Manufacture a qubit, the physical device that implements the minimum unit of information in the quantum computersit is not at all a piece of cake. There are several types: superconductors, ion traps, neutral atoms or ions implanted in macromolecules, among other variants. Not all of them are equally complexbut all are difficult to produce and manipulate. In fact, the ideal is to be able to manufacture them on a large scale in order to make possible the arrival of quantum machines equipped with many more qubits than the current ones.
The first step in this direction was taken by Intel and QuTech, the research institute specialized in quantum computing that belongs to the Technical University of Delft, in the Netherlands. At the end of March 2024 they announced that they had managed to produce the first qubit industrially and using the same processes and technology that is currently used for manufacture semiconductors.
However, it is now IMEC (Interuniversity Microelectronics Center), the most experienced laboratory in the development of new integration and nanotechnology technologies that we have in Europe, which has signed a very important milestone: has managed to manufacture a qubit using extreme ultraviolet (UVE) and high aperture (High-NA) photolithography equipment from ASML. Currently this is integrated circuit manufacturing machine most advanced that exists.
Caressing the dream of industrial manufacturing of qubits for quantum machines
IMEC’s main laboratory resides in Leuven, Belgium and has collaborated closely with ASML for more than four decades. Thanks to this collaboration you have access to the most advanced lithography equipment of the Netherlands company. The qubit produced using ASML’s High-NA equipment is a silicon quantum dot spin type. These qubits are very interesting because they are considered the most promising candidates for industrial scaling. In fact, as IMEC assuresthey are known as “the qubits of industry.”
IMEC has shown that the manufacturing of these qubits is largely compatible with the production of CMOS chips
The really relevant news is that IMEC has demonstrated that the manufacturing of these qubits is largely compatible with the production of integrated circuits using CMOS technology (Complementary Metal-Oxide-Semiconductor or complementary metal oxide semiconductor).

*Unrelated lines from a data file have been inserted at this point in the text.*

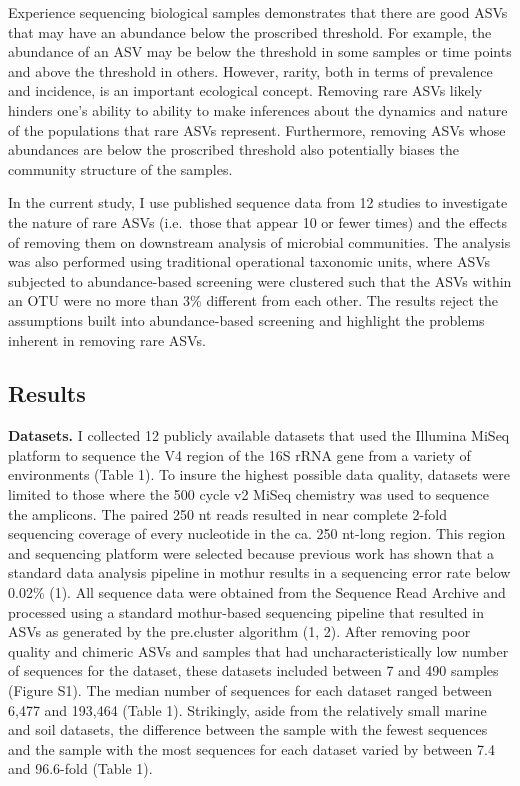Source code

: \documentclass[
]{article}
\begin{document}
Experience sequencing biological samples demonstrates that there are
good ASVs that may have an abundance below the proscribed threshold. For
example, the abundance of an ASV may be below the threshold in some
samples or time points and above the threshold in others. However,
rarity, both in terms of prevalence and incidence, is an important
ecological concept. Removing rare ASVs likely hinders one's ability to
ability to make inferences about the dynamics and nature of the
populations that rare ASVs represent. Furthermore, removing ASVs whose
abundances are below the proscribed threshold also potentially biases
the community structure of the samples.

In the current study, I use published sequence data from 12 studies to
investigate the nature of rare ASVs (i.e.~those that appear 10 or fewer
times) and the effects of removing them on downstream analysis of
microbial communities. The analysis was also performed using traditional
operational taxonomic units, where ASVs subjected to abundance-based
screening were clustered such that the ASVs within an OTU were no more
than 3\% different from each other. The results reject the assumptions
built into abundance-based screening and highlight the problems inherent
in removing rare ASVs.

\hypertarget{results}{%
\subsection{Results}\label{results}}

\textbf{Datasets.} I collected 12 publicly available datasets that used
the Illumina MiSeq platform to sequence the V4 region of the 16S rRNA
gene from a variety of environments (Table 1). To insure the highest
possible data quality, datasets were limited to those where the 500
cycle v2 MiSeq chemistry was used to sequence the amplicons. The paired
250 nt reads resulted in near complete 2-fold sequencing coverage of
every nucleotide in the ca. 250 nt-long region. This region and
sequencing platform were selected because previous work has shown that a
standard data analysis pipeline in mothur results in a sequencing error
rate below 0.02\% (1). All sequence data were obtained from the Sequence
Read Archive and processed using a standard mothur-based sequencing
pipeline that resulted in ASVs as generated by the pre.cluster algorithm
(1, 2). After removing poor quality and chimeric ASVs and samples that
had uncharacteristically low number of sequences for the dataset, these
datasets included between 7 and 490 samples (Figure S1). The median
number of sequences for each dataset ranged between 6,477 and 193,464
(Table 1). Strikingly, aside from the relatively small marine and soil
datasets, the difference between the sample with the fewest sequences
and the sample with the most sequences for each dataset varied by
between 7.4 and 96.6-fold (Table 1).
\end{document}
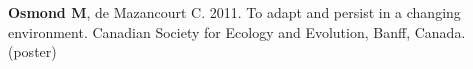 \documentclass[12pt]{article}
\begin{document}
\textbf{Osmond M}, de Mazancourt C. 2011. To adapt and persist in a changing environment. Canadian Society for Ecology and Evolution, Banff, Canada. (poster)








\end{document}
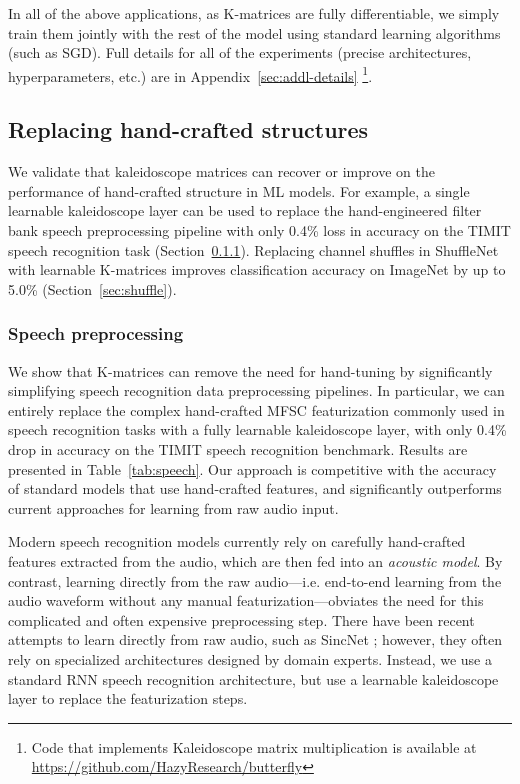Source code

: In all of the above applications, as K-matrices are fully differentiable, we simply train them jointly with the rest of the model using standard learning algorithms (such as SGD). Full details for all of the experiments (precise architectures, hyperparameters, etc.) are in Appendix~\ref{sec:addl-details}
\footnote{Code that implements Kaleidoscope matrix multiplication is available at \small{\url{https://github.com/HazyResearch/butterfly}}}.

\subsection{Replacing hand-crafted structures}
\label{sec:latent-structure}

We validate that kaleidoscope matrices can recover or improve on the performance of hand-crafted structure in ML models. For example, a single learnable kaleidoscope layer can be used to replace the hand-engineered filter bank speech preprocessing pipeline with only 0.4\%
loss in accuracy on the TIMIT speech recognition task (Section~\ref{sec:speech}).
Replacing channel shuffles in ShuffleNet with learnable K-matrices improves classification accuracy on ImageNet by up to 5.0\% (Section~\ref{sec:shuffle}).

\subsubsection{Speech preprocessing}
\label{sec:speech}

We show that K-matrices can remove the need for hand-tuning by significantly simplifying speech recognition data preprocessing pipelines. In particular, we can entirely replace the complex hand-crafted MFSC featurization commonly used in speech recognition tasks with a fully learnable kaleidoscope layer, with only 0.4\% drop in accuracy on the TIMIT speech recognition benchmark. Results are presented in Table~\ref{tab:speech}. Our approach is competitive with the accuracy of standard models that use hand-crafted features, and significantly outperforms current approaches for learning from raw audio input.


Modern speech recognition models currently rely on carefully hand-crafted features extracted from the audio, which are then fed into an \textit{acoustic model}. By contrast, learning directly from the raw audio---i.e. end-to-end learning from the audio waveform without any manual featurization---obviates the need for this complicated and often expensive preprocessing step. There have been recent attempts to learn directly from raw audio, such as SincNet \citep{ravanelli2018speaker}; however, they often rely on specialized architectures designed by domain experts. Instead, we use a standard RNN speech recognition architecture, but use a learnable kaleidoscope layer to replace the featurization steps.

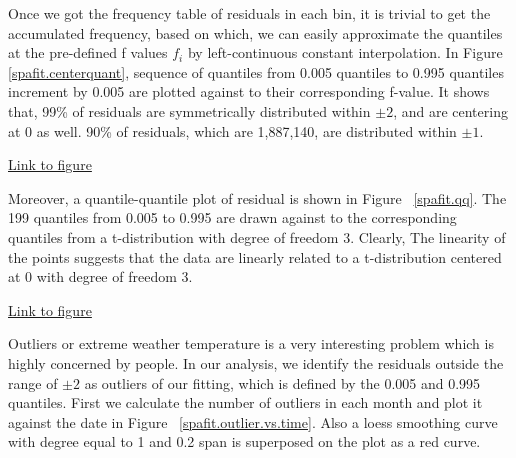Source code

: Once we got the frequency table of residuals in each bin, it is trivial to get
the accumulated frequency, based on which, we can easily approximate the 
quantiles at the pre-defined f values $f_i$ by left-continuous constant 
interpolation. In Figure~
\href{../plots/a1950/spafit/d2/span0.015/a1950.residual.centerquant.pdf}
{\ref*{spafit.centerquant}}, sequence of quantiles from 0.005 quantiles to 0.995
quantiles increment by 0.005 are plotted against to their corresponding f-value.
It shows that, 99\% of residuals are symmetrically distributed within $\pm 2$, 
and are centering at 0 as well. 90\% of residuals, which are 1,887,140, are 
distributed within $\pm 1$.

\begin{framed}
\begin{center}
  \href{../plots/a1950/spafit/d2/span0.015/a1950.residual.centerquant.pdf}
  {Link to figure}
  \label{spafit.centerquant}
\end{center}
\end{framed}

Moreover, a quantile-quantile plot of residual is shown in Figure~
\href{../plots/a1950/spafit/d2/span0.015/a1950.residual.QQ.pdf}
{\ref*{spafit.qq}}. The 199 quantiles from 0.005 to 0.995 are drawn against to
the corresponding quantiles from a t-distribution with degree of freedom 3. 
Clearly, The linearity of the points suggests that the data are linearly related
to a t-distribution centered at 0 with degree of freedom 3.

\begin{framed}
\begin{center}
  \href{../plots/a1950/spafit/d2/span0.015/a1950.residual.QQ.pdf}
  {Link to figure}
  \label{spafit.qq}
\end{center}
\end{framed}

Outliers or extreme weather temperature is a very interesting problem which is
highly concerned by people. In our analysis, we identify the residuals outside
the range of $\pm 2$ as outliers of our fitting, which is defined by the 0.005
and 0.995 quantiles. First we calculate the number of outliers in each month and
plot it against the date in Figure~
\href{../plots/a1950/spafit/d2/span0.015/a1950.outliersCountvsTime.pdf}
{\ref*{spafit.outlier.vs.time}}. Also a loess smoothing curve with degree equal
to 1 and 0.2 span is superposed on the plot as a red curve.

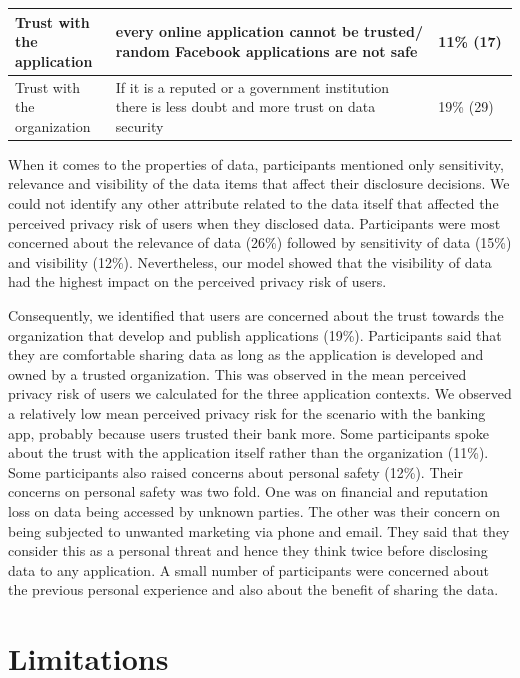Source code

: \documentclass[conference]{IEEEtran}
\begin{document}
\begin{center}
\begin{table}[htbp]
\begin{center}
\begin{adjustbox}{width=1\textwidth}
\begin{tabular}{|p{0.20\linewidth}|p{0.64\linewidth}|p{0.16\linewidth}|}
\hline
Trust with the application & every online application cannot be trusted/ random Facebook applications are not safe & 11\% (17)\\ 
\hline
Trust with the organization & If it is a reputed or a government institution there is less doubt and more trust on data security
 & 19\% (29)\\ 
\hline
\end{tabular}
\end{adjustbox}
\end{center}
\end{table}
\end{center}

When it comes to the properties of data, participants mentioned only sensitivity, relevance and visibility of the data items that affect their disclosure decisions. We could not identify any other attribute related to the data itself that affected the perceived privacy risk of users when they disclosed data. Participants were most concerned about the relevance of data (26\%) followed by sensitivity of data (15\%) and visibility (12\%). Nevertheless, our model showed that the visibility of data had the highest impact on the perceived privacy risk of users.

Consequently, we identified that users are concerned about the trust towards the organization that develop and publish applications (19\%). Participants said that they are comfortable sharing data as long as the application is developed and owned by a trusted organization. This was observed in the mean perceived privacy risk of users we calculated for the three application contexts. We observed a relatively low mean perceived privacy risk for the scenario with the banking app, probably because users trusted their bank more. Some participants spoke about the trust with the application itself rather than the organization (11\%). Some participants also raised concerns about personal safety (12\%). Their concerns on personal safety was two fold. One was on financial and reputation loss on data being accessed by unknown parties. The other was their concern on being subjected to unwanted marketing via phone and email. They said that they consider this as a personal threat and hence they think twice before disclosing data to any application. A small number of participants were concerned about the previous personal experience and also about the benefit of sharing the data. 

\section {Limitations}
\end{document}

And therefore it is possible manufacture them in conventional semiconductor plants. An important note: CMOS is the transistor manufacturing technology behind virtually all modern chips.
Sofie Beyne, the director of this project at IMEC, maintains that “We can leverage decades of semiconductor innovation and repurpose the entire silicon scale-up ecosystem, taking quantum devices beyond laboratory experiments into large-scale, fabricatable systems. This is where silicon-based qubits have a clear advantage.” Experts who research in the field of quantum computing they are convinced that having machines with millions of qubits will lead to the arrival of error correction technology, which is the holy grail of these computers.
Broadly speaking, silicon quantum dot spin qubits confine an electron within a silicon nanostructure, so that the spin state of the trapped electron is used to store quantum information. This architecture requires that the spaces between the different doors be minimal in order to reduce environmental noise and minimize errors. Be that as it may, what is really important is that IMEC has managed to manufacture a network of qubits with spaces of just 6 nm. Thanks to the nanoscale of this component, millions of qubits could theoretically be integrated into a single chip.